Friday, December 6, 2013

Muhammad Yunus, Wirausahawan Sosial, Pahlawan Fakir Miskin



Tulisan saya kali ini sedikit menyambung dengan tulisan saya sebelumnya mengenai socialentrepreneurship . Kali ini saya ingin membahas lebih detail mengenai Muhammad Yunus, salah satu tokoh social entrepreneur yang saya kagumi.

Kalau boleh dikatakan, tak banyak hal yang membedakan Muhammad Yunus, penerima Nobel Perdamaian 2006, dengan penyalur pinjaman kebanyakan. Hanya saja, ia berani mempercayai orang-orang yang kurang beruntung. Ia mempercayai bahwa seseorang menjadi melarat akibat dirinya tidak memiliki akses yang dibutuhkan untuk memberdayakan diri, bukan karena dia tidak memiliki kemampuan atau kapasitas.
“Fakir miskin sendiri dapat menciptakan dunia yang bebas kemelaratan. Apa yang perlu kita lakukan hanyalah membebaskan mereka dari rantai yang kita kalungkan kepada mereka,” ujar Yunus.
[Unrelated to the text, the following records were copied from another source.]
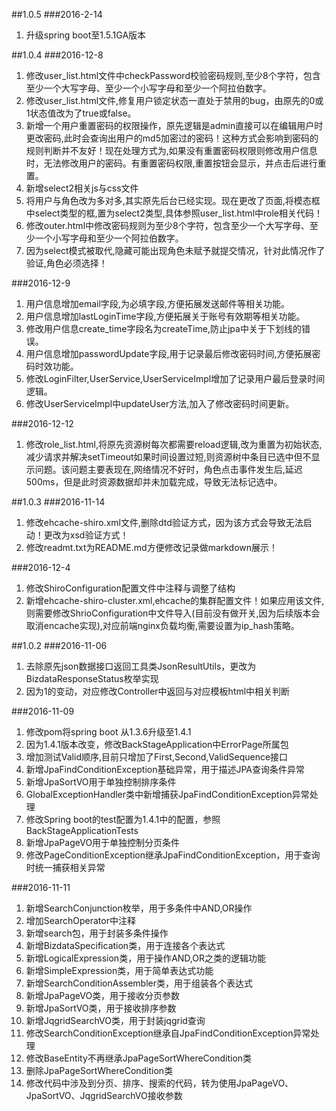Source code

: ##1.0.5
###2016-2-14
1. 升级spring boot至1.5.1GA版本

##1.0.4
###2016-12-8
1. 修改user_list.html文件中checkPassword校验密码规则,至少8个字符，包含至少一个大写字母、至少一个小写字母和至少一个阿拉伯数字。
2. 修改user_list.html文件,修复用户锁定状态一直处于禁用的bug，由原先的0或1状态值改为了true或false。
3. 新增一个用户重置密码的权限操作，原先逻辑是admin直接可以在编辑用户时更改密码,此时会查询出用户的md5加密过的密码！这种方式会影响到密码的规则判断并不友好！现在处理方式为,如果没有重置密码权限则修改用户信息时，无法修改用户的密码。有重置密码权限,重置按钮会显示，并点击后进行重置。
4. 新增select2相关js与css文件
5. 将用户与角色改为多对多,其实原先后台已经实现。现在更改了页面,将模态框中select类型的框,置为select2类型,具体参照user_list.html中role相关代码！
6. 修改outer.html中修改密码规则为至少8个字符，包含至少一个大写字母、至少一个小写字母和至少一个阿拉伯数字。
7. 因为select模式被取代,隐藏可能出现角色未赋予就提交情况，针对此情况作了验证,角色必须选择！

###2016-12-9
1. 用户信息增加email字段,为必填字段,方便拓展发送邮件等相关功能。
2. 用户信息增加lastLoginTime字段,方便拓展关于账号有效期等相关功能。
3. 修改用户信息create_time字段名为createTime,防止jpa中关于下划线的错误。
4. 用户信息增加passwordUpdate字段,用于记录最后修改密码时间,方便拓展密码时效功能。
5. 修改LoginFilter,UserService,UserServiceImpl增加了记录用户最后登录时间逻辑。
6. 修改UserServiceImpl中updateUser方法,加入了修改密码时间更新。

###2016-12-12
1. 修改role_list.html,将原先资源树每次都需要reload逻辑,改为重置为初始状态,减少请求并解决setTimeout如果时间设置过短,则资源树中条目已选中但不显示问题。该问题主要表现在,网络情况不好时，角色点击事件发生后,延迟500ms，但是此时资源数据却并未加载完成，导致无法标记选中。

##1.0.3
###2016-11-14
1. 	修改ehcache-shiro.xml文件,删除dtd验证方式，因为该方式会导致无法启动！更改为xsd验证方式！
2. 修改readmt.txt为README.md方便修改记录做markdown展示！

###2016-12-4
1. 修改ShiroConfiguration配置文件中注释与调整了结构
2. 新增ehcache-shiro-cluster.xml,ehcache的集群配置文件！如果应用该文件,则需要修改ShrioConfiguration中文件导入(目前没有做开关,因为后续版本会取消encache实现),对应前端nginx负载均衡,需要设置为ip_hash策略。

##1.0.2
###2016-11-06
1. 去除原先json数据接口返回工具类JsonResultUtils，更改为BizdataResponseStatus枚举实现
2. 因为1的变动，对应修改Controller中返回与对应模板html中相关判断
	
###2016-11-09
1. 修改pom将spring boot 从1.3.6升级至1.4.1
2. 因为1.4.1版本改变，修改BackStageApplication中ErrorPage所属包
3. 增加测试Valid顺序,目前只增加了First,Second,ValidSequence接口
4. 新增JpaFindConditionException基础异常，用于描述JPA查询条件异常
5. 新增JpaSortVO用于单独控制排序条件
6. GlobalExceptionHandler类中新增捕获JpaFindConditionException异常处理
7. 修改Spring boot的test配置为1.4.1中的配置，参照BackStageApplicationTests
8. 新增JpaPageVO用于单独控制分页条件
9. 修改PageConditionException继承JpaFindConditionException，用于查询时统一捕获相关异常
		
###2016-11-11
1. 新增SearchConjunction枚举，用于多条件中AND,OR操作
2. 增加SearchOperator中注释
3. 新增search包，用于封装多条件操作
4. 新增BizdataSpecification类，用于连接各个表达式
5. 新增LogicalExpression类，用于操作AND,OR之类的逻辑功能
6. 新增SimpleExpression类，用于简单表达式功能
7. 新增SearchConditionAssembler类，用于组装各个表达式
8. 新增JpaPageVO类，用于接收分页参数
9. 新增JpaSortVO类，用于接收排序参数
10. 新增JqgridSearchVO类，用于封装jqgrid查询
11. 修改SearchConditionException继承自JpaFindConditionException异常处理
12. 修改BaseEntity不再继承JpaPageSortWhereCondition类
13. 删除JpaPageSortWhereCondition类
14. 修改代码中涉及到分页、排序、搜索的代码，转为使用JpaPageVO、JpaSortVO、JqgridSearchVO接收参数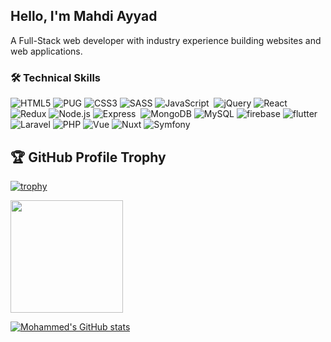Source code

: ## Hello, I'm Mahdi Ayyad
A Full-Stack web developer with industry experience building websites and web applications. 

### [](https://github.com/mahdiayyad#-tech-stack)🛠 Technical Skills

![HTML5](https://img.shields.io/badge/-HTML5-05122A?style=flat&logo=HTML5)&nbsp;![PUG](https://img.shields.io/badge/-PUG-05122A?style=flat&logo=PUG&logoColor=A86454)&nbsp;![CSS3](https://img.shields.io/badge/-CSS3-05122A?style=flat&logo=CSS3&&logoColor=1572B6)&nbsp;![SASS](https://img.shields.io/badge/-SASS-05122A?style=flat&logo=SASS&&logoColor=CC6699)&nbsp;![JavaScript](https://img.shields.io/badge/-JavaScript-05122A?style=flat&logo=javascript&&logoColor=#F7DF1E)
&nbsp;![jQuery](https://img.shields.io/badge/-jQuery-05122A?style=flat&logo=jQuery&&logoColor=0769AD)&nbsp;![React](https://img.shields.io/badge/-React.js-05122A?style=flat&logo=react&&logoColor=#F7DF1E)&nbsp;![Redux](https://img.shields.io/badge/-Redux-05122A?style=flat&logo=Redux&&logoColor=764ABC)&nbsp;![Node.js](https://img.shields.io/badge/-Node.js-05122A?style=flat&logo=nodejs&&logoColor=339933)&nbsp;![Express](https://img.shields.io/badge/-Express-05122A?style=flat&logo=express&&logoColor=white)&nbsp;
![MongoDB](https://img.shields.io/badge/-MongoDB-05122A?style=flat&logo=MongoDB&&logoColor=47A248)&nbsp;![MySQL](https://img.shields.io/badge/-MySQL-05122A?style=flat&logo=MySQL&&logoColor=4479A1)&nbsp;![firebase](https://img.shields.io/badge/-Firebase-05122A?style=flat&logo=firebase&&logoColor=FFCA28)&nbsp;![flutter](https://img.shields.io/badge/-Flutter-05122A?style=flat&logo=flutter&&logoColor=0175C2)&nbsp;![Laravel](https://img.shields.io/badge/-Laravel-05122A?style=flat&logo=laravel&&logoColor=E52030)&nbsp;![PHP](https://img.shields.io/badge/-PHP-05122A?style=flat&logo=php&&logoColor=777BB3)&nbsp;![Vue](https://img.shields.io/badge/-Vue.js-05122A?style=flat&logo=vue.js&&logoColor=41B883)&nbsp;![Nuxt](https://img.shields.io/badge/-Nuxt.js-05122A?style=flat&logo=nuxt.js&&logoColor=41B883)&nbsp;![Symfony](https://img.shields.io/badge/-Symfony-05122A?style=flat&logo=symfony&&logoColor=FFFFFF)


## 🏆 GitHub Profile Trophy

[![trophy](https://github-profile-trophy.vercel.app/?username=mahdiayyad&row=1&column=6&theme=algolia)](https://github.com/mahdiayyad)

  <img height="180em" src="https://github-readme-stats-eight-theta.vercel.app/api/top-langs/?username=mahdiayyad&layout=compact&langs_count=8&theme=algolia"/> 

[![Mohammed's GitHub stats](https://github-readme-stats.vercel.app/api?username=mahdiayyad&no-bg=true&count_private=true&show_icons=true&theme=algolia)](https://github.com/mahdiayyad)
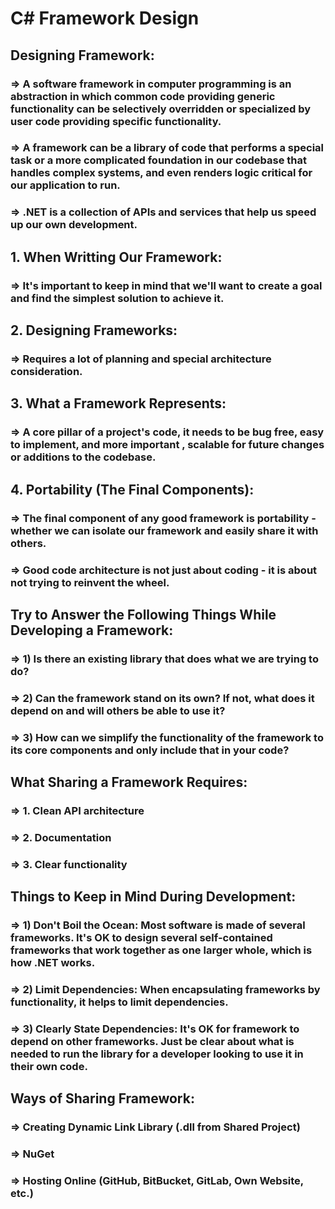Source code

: # C# Framework Design

## Designing Framework:
### => A software framework in computer programming is an abstraction in which common code providing generic functionality can be selectively overridden or specialized by user code providing specific functionality.

### => A framework can be a library of code that performs a special task or a more complicated foundation in our codebase that handles complex systems, and even renders logic critical for our application to run.

### => .NET is a collection of APIs and services that help us speed up our own development.

## 1. When Writting Our Framework:
### => It's important to keep in mind that we'll want to create a goal and find the simplest solution to achieve it.

## 2. Designing Frameworks:
### => Requires a lot of planning and special architecture consideration.

## 3. What a Framework Represents:
### => A core pillar of a project's code, it needs to be bug free, easy to implement, and more important , scalable for future changes or additions to the codebase.

## 4. Portability (The Final Components):
### => The final component of any good framework is portability - whether we can isolate our framework and easily share it with others.

### => Good code architecture is not just about coding - it is about not trying to reinvent the wheel.

## Try to Answer the Following Things While Developing a Framework:
### => 1) Is there an existing library that does what we are trying to do?
### => 2) Can the framework stand on its own? If not, what does it depend on and will others be able to use it?
### => 3) How can we simplify the functionality of the framework to its core components and only include that in your code?

## What Sharing a Framework Requires:
### => 1. Clean API architecture
### => 2. Documentation
### => 3. Clear functionality

## Things to Keep in Mind During Development:
### => 1) Don't Boil the Ocean: Most software is made of several frameworks. It's OK to design several self-contained frameworks that work together as one larger whole, which is how .NET works.
### => 2) Limit Dependencies: When encapsulating frameworks by functionality, it helps to limit dependencies.
### => 3) Clearly State Dependencies: It's OK for framework to depend on other frameworks. Just be clear about what is needed to run the library for a developer looking to use it in their own code.

## Ways of Sharing Framework:
### => Creating Dynamic Link Library (.dll from Shared Project)
### => NuGet
### => Hosting Online (GitHub, BitBucket, GitLab, Own Website, etc.)







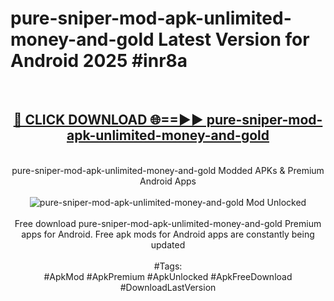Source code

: <h1>pure-sniper-mod-apk-unlimited-money-and-gold Latest Version for Android 2025 #inr8a</h1>
<br>
<div align="center">
<h2><a href="https://app.mediaupload.pro/?title=pure-sniper-mod-apk-unlimited-money-and-gold&ref=4FST" rel="nofollow">🔴 CLICK DOWNLOAD 🌐==►► pure-sniper-mod-apk-unlimited-money-and-gold</a></h2>
<br>
pure-sniper-mod-apk-unlimited-money-and-gold Modded APKs & Premium Android Apps
<br>
<br>
<a href="https://app.mediaupload.pro/?title=pure-sniper-mod-apk-unlimited-money-and-gold&ref=4FST" rel="nofollow" data-target="animated-image.originalLink"><img src="https://github.com/user-attachments/assets/0f9c940e-d8b0-45ae-aac7-cd30a18b3e1c" alt="pure-sniper-mod-apk-unlimited-money-and-gold Mod Unlocked" style="max-width: 100%; display: inline-block;" data-target="animated-image.originalImage"></a>
<br><br>
Free download pure-sniper-mod-apk-unlimited-money-and-gold Premium apps for Android. Free apk mods for Android apps are constantly being updated
<br><br>
#Tags:
<br>
#ApkMod #ApkPremium #ApkUnlocked #ApkFreeDownload #DownloadLastVersion
</div>
<br>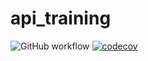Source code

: # api_training
![GitHub workflow](https://github.com/sambaahm/api_training/actions/workflows/build.yml/badge.svg)
[![codecov](https://codecov.io/gh/sambaahm/api_training/branch/main/graph/badge.svg)](https://codecov.io/gh/sambaahm/api_training)

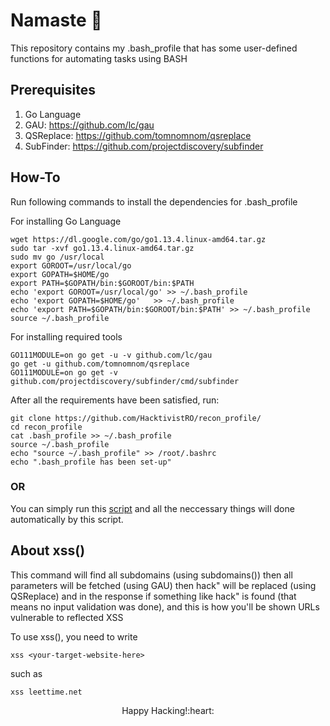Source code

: # Namaste 🙏
This repository contains my .bash_profile that has some user-defined functions for automating tasks using BASH

Prerequisites
--
1) Go Language 
2)  GAU: https://github.com/lc/gau
3) QSReplace: https://github.com/tomnomnom/qsreplace
4) SubFinder: https://github.com/projectdiscovery/subfinder

How-To
--

Run following commands to install the dependencies for .bash_profile

For installing Go Language

    wget https://dl.google.com/go/go1.13.4.linux-amd64.tar.gz
    sudo tar -xvf go1.13.4.linux-amd64.tar.gz
    sudo mv go /usr/local
    export GOROOT=/usr/local/go
    export GOPATH=$HOME/go
    export PATH=$GOPATH/bin:$GOROOT/bin:$PATH
    echo 'export GOROOT=/usr/local/go' >> ~/.bash_profile
    echo 'export GOPATH=$HOME/go'	>> ~/.bash_profile			
    echo 'export PATH=$GOPATH/bin:$GOROOT/bin:$PATH' >> ~/.bash_profile	
    source ~/.bash_profile
    
For installing required tools
    
    GO111MODULE=on go get -u -v github.com/lc/gau
    go get -u github.com/tomnomnom/qsreplace
    GO111MODULE=on go get -v github.com/projectdiscovery/subfinder/cmd/subfinder

After all the requirements have been satisfied, run:

    git clone https://github.com/HacktivistRO/recon_profile/
    cd recon_profile
    cat .bash_profile >> ~/.bash_profile
    source ~/.bash_profile
    echo "source ~/.bash_profile" >> /root/.bashrc
    echo ".bash_profile has been set-up"
       
 ### OR
 
You can simply run this [script](https://github.com/HacktivistRO/HackBox/) and all the neccessary things will done automatically by this script.

About xss()
--

This command will find all subdomains (using subdomains()) then all parameters will be fetched (using GAU) then hack\" will be replaced (using QSReplace) and in the response if something like hack\" is found (that means no input validation was done), and this is how you'll be shown URLs vulnerable to reflected XSS

To use xss(), you need to write
    
    xss <your-target-website-here>

such as

    xss leettime.net
 
<p align="center">
Happy Hacking!:heart:
</p>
Yunus sendirilah yang kemudian membuktikan kebenaran keyakinannya itu. Grameen Bank, bank yang dirintis Yunus untuk kelompok miskin, mencatat tingkat pengembalian kredit mikro hingga 95-98 persen, angka yang belum pernah dicapai oleh pinjaman perbankan konvensional. Grameen Bank menyediakan bantuan keuangan bagi 7,3 juta keluarga—3,2 juta di antaranya keluarga miskin—di Bangladesh. Bank ini juga mengundang perhatian internasional, sampai-sampai investasi di keuangan mikro Bangladesh meningkat 300 persen antara 2002-2004.

Muhammad Yunus


Berbeda dengan upaya pengentasan kemiskinan sebelum-sebelumnya yang berorientasi mengulurkan santunan kepada kelompok miskin, bagi Yunus, yang terlahir sebagai anak ketiga dari sembilan bersaudara dalam sebuah keluarga muslim, mengeluarkan fakir miskin dari persoalan kemiskinan melalui jalur bisnis. Dia menghindari pemberian santunan langsung karena hal ini akan membuat lapisan masyarakat miskin ini terlalu bergantung pada orang lain. Oleh karena itu, yang ia berikan “hanyalah” fasilitas yang dapat membuat mereka mandiri secara finansial.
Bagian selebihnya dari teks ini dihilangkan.